A cube that is \(4.00 \mathrm{cm}\) on a side and of density $8.00 \times 10^{2} \mathrm{kg} / \mathrm{m}^{3}$ is attached to one end of a spring. The other end of the spring is attached to the base of a beaker. When the beaker is filled with water until the entire cube is submerged, the spring is stretched by \(1.00 \mathrm{cm} .\) What is the spring constant?

Short answer

Answer: The spring constant of the spring is 439.2 N/m.

Step-by-step solution

Calculate the mass of the cube

We are given the density (\(\rho\)) of the cube and its side length (\(a\)). To find the mass (\(m\)) of the cube, we can use the formula \(m=\rho V\), where \(V\) is the volume of the cube and can be calculated as \(a^3\).

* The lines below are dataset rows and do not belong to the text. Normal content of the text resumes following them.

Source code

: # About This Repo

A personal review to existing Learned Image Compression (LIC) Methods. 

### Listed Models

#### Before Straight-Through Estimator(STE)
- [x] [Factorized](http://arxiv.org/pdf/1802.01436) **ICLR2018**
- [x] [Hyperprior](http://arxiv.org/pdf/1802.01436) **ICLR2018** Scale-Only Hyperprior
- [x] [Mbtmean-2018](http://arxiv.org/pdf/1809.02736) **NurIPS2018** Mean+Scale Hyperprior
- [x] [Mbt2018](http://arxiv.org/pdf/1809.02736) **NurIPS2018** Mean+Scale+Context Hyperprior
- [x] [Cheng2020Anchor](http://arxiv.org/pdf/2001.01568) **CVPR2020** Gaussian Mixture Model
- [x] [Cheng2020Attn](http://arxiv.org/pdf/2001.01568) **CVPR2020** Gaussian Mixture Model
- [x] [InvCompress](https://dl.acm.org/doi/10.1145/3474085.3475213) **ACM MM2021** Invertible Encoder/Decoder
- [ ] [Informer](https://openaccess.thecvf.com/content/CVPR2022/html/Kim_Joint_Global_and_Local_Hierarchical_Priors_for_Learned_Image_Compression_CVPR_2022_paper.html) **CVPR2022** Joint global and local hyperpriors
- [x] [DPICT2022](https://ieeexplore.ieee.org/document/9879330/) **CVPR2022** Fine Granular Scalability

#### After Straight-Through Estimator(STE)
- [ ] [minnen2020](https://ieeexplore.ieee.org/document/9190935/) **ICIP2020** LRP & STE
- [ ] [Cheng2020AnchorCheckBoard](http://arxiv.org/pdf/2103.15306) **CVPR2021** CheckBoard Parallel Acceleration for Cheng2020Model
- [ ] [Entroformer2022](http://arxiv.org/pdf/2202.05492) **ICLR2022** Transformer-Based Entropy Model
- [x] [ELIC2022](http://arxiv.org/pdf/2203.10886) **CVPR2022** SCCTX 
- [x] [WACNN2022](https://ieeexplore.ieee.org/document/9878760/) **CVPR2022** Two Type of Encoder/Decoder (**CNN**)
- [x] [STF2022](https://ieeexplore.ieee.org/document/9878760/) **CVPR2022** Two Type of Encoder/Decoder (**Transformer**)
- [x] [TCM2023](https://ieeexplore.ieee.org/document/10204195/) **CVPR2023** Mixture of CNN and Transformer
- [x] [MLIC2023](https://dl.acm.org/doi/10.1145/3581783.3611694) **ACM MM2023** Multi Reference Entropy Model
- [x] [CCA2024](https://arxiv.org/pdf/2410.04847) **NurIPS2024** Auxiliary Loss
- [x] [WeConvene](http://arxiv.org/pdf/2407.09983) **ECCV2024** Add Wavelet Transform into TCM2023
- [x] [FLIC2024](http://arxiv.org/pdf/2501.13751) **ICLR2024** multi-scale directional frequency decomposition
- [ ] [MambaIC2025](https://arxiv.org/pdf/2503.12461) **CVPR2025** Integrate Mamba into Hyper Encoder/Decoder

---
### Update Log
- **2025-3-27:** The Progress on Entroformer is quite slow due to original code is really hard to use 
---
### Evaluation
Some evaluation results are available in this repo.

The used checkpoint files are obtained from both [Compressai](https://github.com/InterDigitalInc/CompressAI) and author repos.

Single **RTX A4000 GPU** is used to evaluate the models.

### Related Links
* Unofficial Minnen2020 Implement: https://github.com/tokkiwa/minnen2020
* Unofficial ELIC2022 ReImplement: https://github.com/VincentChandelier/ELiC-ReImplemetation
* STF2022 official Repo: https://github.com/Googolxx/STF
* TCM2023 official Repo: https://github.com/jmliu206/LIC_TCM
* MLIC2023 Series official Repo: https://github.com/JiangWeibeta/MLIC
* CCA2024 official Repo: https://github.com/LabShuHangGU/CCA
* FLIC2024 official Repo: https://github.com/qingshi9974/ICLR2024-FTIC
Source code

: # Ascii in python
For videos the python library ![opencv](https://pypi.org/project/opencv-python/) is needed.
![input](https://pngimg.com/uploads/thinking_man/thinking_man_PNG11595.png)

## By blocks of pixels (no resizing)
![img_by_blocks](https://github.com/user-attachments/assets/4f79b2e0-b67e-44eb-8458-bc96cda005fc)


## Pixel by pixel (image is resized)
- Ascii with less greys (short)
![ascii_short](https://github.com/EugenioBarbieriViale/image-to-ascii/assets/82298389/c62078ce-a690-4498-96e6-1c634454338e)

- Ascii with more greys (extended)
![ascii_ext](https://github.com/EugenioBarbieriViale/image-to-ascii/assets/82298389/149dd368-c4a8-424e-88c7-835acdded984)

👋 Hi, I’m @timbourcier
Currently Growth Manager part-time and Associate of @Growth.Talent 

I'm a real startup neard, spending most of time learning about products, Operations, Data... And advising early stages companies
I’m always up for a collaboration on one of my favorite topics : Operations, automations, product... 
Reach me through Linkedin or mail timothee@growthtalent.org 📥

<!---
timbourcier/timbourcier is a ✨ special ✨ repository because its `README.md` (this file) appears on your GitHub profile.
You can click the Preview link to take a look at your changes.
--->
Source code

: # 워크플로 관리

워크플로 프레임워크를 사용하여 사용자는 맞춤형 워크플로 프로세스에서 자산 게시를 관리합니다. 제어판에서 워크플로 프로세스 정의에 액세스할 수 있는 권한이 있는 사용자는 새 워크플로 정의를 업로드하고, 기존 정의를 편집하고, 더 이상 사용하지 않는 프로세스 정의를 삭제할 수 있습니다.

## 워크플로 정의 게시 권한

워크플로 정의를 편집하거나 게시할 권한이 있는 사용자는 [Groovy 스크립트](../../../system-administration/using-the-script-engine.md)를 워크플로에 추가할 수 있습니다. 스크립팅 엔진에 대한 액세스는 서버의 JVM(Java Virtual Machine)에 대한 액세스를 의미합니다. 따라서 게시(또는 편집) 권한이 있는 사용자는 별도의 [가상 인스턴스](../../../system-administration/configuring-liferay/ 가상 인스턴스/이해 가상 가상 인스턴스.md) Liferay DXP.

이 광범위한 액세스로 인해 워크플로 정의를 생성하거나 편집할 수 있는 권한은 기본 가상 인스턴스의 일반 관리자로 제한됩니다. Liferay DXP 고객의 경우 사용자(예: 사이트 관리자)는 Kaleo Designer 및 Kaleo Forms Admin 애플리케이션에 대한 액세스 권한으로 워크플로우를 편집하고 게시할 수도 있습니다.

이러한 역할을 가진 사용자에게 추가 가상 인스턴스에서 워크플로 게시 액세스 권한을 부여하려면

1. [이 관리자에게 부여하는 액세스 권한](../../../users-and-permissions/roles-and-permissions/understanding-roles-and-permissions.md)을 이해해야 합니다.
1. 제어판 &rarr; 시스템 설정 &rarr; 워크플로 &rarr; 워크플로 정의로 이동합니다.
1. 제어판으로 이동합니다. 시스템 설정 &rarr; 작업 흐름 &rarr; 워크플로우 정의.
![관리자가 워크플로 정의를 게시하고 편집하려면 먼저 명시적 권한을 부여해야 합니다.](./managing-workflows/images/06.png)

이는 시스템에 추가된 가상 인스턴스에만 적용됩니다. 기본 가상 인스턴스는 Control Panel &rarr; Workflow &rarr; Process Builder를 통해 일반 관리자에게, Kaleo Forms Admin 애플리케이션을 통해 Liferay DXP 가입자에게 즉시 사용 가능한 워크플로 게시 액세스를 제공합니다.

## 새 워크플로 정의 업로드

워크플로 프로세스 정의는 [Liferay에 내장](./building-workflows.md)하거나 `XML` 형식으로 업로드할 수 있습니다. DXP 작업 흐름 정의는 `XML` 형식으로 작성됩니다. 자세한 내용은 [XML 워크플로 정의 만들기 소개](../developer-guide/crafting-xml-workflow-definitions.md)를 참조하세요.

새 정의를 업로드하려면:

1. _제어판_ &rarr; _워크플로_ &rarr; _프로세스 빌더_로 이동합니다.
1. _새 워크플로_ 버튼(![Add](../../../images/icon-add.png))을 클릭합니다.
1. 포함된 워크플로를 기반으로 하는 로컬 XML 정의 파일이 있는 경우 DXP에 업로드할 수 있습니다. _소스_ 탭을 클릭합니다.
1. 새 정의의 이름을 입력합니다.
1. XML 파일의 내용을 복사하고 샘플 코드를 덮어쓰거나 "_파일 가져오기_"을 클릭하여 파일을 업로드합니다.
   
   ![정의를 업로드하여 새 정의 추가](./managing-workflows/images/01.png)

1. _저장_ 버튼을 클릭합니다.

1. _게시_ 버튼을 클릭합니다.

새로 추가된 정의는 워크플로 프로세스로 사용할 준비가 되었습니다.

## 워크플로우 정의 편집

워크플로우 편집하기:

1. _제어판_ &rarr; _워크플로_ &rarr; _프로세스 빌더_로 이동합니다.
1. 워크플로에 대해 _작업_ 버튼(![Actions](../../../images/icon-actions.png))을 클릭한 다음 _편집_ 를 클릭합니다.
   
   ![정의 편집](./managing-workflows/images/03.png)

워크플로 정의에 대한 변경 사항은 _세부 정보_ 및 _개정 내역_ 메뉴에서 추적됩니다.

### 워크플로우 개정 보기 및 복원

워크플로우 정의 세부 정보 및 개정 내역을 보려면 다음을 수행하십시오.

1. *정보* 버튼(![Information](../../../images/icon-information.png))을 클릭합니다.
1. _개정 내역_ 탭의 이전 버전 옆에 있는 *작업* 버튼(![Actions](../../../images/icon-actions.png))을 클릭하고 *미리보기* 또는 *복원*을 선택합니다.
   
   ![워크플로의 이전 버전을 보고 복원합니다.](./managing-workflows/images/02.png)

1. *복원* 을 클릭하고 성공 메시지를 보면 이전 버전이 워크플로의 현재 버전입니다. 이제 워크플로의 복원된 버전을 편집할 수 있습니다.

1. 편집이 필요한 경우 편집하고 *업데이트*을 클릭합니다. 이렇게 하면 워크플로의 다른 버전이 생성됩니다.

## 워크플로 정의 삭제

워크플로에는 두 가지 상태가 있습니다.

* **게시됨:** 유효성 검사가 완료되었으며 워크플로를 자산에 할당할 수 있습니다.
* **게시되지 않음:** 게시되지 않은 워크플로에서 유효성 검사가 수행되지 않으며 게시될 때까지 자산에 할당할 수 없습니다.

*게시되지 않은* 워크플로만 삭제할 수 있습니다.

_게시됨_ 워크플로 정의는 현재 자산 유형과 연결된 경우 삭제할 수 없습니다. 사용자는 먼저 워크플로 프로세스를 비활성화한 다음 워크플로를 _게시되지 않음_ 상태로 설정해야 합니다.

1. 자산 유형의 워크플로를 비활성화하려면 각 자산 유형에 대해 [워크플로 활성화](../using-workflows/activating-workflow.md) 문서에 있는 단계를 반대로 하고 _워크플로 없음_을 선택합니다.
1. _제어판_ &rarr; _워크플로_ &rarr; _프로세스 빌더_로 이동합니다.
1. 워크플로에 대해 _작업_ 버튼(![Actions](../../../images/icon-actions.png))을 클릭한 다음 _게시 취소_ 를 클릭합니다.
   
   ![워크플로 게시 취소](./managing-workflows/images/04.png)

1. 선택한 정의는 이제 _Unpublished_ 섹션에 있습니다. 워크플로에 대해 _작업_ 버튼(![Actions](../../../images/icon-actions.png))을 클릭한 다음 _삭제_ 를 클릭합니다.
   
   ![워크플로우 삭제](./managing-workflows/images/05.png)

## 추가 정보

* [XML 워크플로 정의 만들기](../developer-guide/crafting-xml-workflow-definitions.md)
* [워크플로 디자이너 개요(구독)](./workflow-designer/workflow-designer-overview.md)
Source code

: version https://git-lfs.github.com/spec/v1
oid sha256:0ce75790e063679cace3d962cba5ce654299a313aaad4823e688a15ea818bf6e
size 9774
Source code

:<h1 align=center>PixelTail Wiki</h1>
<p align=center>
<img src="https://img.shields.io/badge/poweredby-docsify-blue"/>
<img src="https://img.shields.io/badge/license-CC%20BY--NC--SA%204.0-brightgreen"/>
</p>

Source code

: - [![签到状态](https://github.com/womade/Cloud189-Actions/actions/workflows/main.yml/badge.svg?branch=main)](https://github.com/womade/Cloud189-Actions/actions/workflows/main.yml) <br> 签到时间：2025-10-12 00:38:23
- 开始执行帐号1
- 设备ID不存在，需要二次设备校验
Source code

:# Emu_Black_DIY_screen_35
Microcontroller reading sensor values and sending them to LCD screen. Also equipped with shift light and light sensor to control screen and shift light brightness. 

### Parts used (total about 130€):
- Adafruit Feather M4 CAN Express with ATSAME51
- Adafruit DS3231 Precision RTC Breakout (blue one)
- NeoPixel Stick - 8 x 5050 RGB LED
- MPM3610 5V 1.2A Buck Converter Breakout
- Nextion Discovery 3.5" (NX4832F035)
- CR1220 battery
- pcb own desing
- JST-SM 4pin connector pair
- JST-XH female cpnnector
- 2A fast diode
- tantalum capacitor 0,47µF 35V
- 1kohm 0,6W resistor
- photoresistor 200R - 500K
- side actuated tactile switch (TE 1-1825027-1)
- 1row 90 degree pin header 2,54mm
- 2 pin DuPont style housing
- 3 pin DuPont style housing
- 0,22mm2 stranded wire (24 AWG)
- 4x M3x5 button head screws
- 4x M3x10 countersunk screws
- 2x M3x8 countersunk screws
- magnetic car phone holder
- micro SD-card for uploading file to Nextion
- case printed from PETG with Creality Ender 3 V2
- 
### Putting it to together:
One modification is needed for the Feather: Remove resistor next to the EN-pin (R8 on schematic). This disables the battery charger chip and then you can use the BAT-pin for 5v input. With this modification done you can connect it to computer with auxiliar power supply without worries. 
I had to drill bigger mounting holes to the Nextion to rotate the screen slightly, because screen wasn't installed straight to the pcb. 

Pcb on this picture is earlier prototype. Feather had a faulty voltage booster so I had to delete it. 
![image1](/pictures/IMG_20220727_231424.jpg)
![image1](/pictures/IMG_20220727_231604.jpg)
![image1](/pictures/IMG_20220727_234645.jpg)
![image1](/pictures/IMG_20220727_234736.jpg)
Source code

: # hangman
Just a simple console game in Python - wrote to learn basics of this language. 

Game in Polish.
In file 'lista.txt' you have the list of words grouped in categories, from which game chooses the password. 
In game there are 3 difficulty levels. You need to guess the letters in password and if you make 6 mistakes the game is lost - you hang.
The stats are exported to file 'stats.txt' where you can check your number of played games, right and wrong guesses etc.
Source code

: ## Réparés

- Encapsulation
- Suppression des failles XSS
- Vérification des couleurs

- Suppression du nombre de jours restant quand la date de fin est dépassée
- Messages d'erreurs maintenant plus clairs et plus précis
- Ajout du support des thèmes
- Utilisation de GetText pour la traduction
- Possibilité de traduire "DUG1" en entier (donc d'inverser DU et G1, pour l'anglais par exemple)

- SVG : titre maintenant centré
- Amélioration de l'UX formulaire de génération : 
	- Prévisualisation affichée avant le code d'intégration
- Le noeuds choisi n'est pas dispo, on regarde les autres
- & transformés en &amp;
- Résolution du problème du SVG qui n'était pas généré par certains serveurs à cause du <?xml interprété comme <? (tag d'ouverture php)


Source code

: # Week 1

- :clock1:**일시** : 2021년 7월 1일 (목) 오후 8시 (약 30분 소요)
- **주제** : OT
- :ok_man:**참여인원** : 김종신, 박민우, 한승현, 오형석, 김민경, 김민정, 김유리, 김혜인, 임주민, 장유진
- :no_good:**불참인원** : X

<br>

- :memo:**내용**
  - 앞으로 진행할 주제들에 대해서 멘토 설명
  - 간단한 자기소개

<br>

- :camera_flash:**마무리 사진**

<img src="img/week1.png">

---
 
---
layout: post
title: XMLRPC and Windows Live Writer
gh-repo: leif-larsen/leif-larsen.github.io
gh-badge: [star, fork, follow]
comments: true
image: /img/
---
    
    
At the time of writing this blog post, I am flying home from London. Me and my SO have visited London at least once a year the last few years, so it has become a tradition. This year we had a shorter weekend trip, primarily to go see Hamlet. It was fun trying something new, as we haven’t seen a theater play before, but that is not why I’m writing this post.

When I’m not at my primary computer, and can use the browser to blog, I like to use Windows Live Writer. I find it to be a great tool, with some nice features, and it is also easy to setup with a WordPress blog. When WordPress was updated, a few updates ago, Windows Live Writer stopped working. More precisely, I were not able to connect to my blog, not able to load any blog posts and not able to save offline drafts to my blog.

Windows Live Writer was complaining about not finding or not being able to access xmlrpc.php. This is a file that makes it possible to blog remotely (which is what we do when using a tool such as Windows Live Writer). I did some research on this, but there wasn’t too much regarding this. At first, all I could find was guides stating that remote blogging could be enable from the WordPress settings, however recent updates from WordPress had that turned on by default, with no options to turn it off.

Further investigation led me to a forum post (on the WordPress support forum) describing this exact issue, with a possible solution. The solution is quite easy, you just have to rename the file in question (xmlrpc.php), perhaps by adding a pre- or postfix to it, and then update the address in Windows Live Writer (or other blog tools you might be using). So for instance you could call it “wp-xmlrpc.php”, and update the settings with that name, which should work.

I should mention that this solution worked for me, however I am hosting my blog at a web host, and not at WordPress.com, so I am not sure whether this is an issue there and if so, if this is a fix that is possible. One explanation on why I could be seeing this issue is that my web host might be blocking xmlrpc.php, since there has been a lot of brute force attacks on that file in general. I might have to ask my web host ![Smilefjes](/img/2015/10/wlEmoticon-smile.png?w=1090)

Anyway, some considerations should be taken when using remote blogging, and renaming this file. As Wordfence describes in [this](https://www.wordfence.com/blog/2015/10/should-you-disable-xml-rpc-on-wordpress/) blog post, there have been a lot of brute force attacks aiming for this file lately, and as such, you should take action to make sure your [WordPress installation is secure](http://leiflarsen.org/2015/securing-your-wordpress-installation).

The volume of the cube is: \(V = a^3 = (4.00\,\text{cm})^3 = 64.00\,\text{cm}^3.\) Since we're dealing with density in kg/m³, we must convert the volume to m³: \(V = 64.00 \times 10^{-6}\,\text{m}^3\) Now we can calculate the mass of the cube: \(m = \rho V = (8.00 \times 10^2\,\text{kg/m}^3) \times (64.00 \times 10^{-6}\,\text{m}^3) = 0.512\,\text{kg}.\)

Calculate the weight of the cube

To find the weight (\(W\)) of the cube, we can use the formula \(W = m g\), where \(g\) is the acceleration due to gravity (approximately \(9.81\,\text{m/s}^2\)). The weight of the cube is: \(W = mg = (0.512\,\text{kg}) \times (9.81\,\text{m/s}^2) = 5.019\,\text{N}\).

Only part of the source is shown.